System Daily Maintenance
Author: Thai Tran
Exchange Server
Physical Environmental Checks
- Verify that environmental conditions are tracked and maintained.
- Check temperature and humidity to ensure that environmental systems such as heating and air conditioning settings are within acceptable conditions, and that they function within the hardware manufacturer's specifications.
- Ensure that your physical network and related hardware such as routers, switches, hubs, physical cables, and connectors are operational.
Check Backups
- Make sure that the recommended minimum backup strategy of a daily online backup is completed.
- Verify that the previous backup operation completed.

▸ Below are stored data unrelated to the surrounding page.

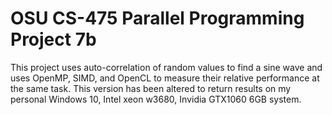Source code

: # OSU CS-475 Parallel Programming Project 7b

This project uses auto-correlation of random values to find a sine wave
and uses OpenMP, SIMD, and OpenCL to measure their relative performance
at the same task. This version has been altered to return results on my
personal Windows 10, Intel xeon w3680, Invidia GTX1060 6GB system.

- Analyze and respond to errors and warnings during the backup operation.
- Verify that the transaction logs were successfully purged (if your backup type is purging logs).
Performance
- % Processor Time.
- Available MBs.
- % Committed Bytes in Use.
Event Logs
- Filter application and system logs on the Exchange server to see all errors.
- Filter application and system logs on the Exchange server to see all warnings.
- Note repetitive warning and error logs.
- Respond to discovered failures and problems.
Exchange Database
- Check the number of transaction logs generated since the last check. Is the number increasing at the “usual” rate?
- Verify that databases are mounted.
- Make sure that public folder replication is up-to-date.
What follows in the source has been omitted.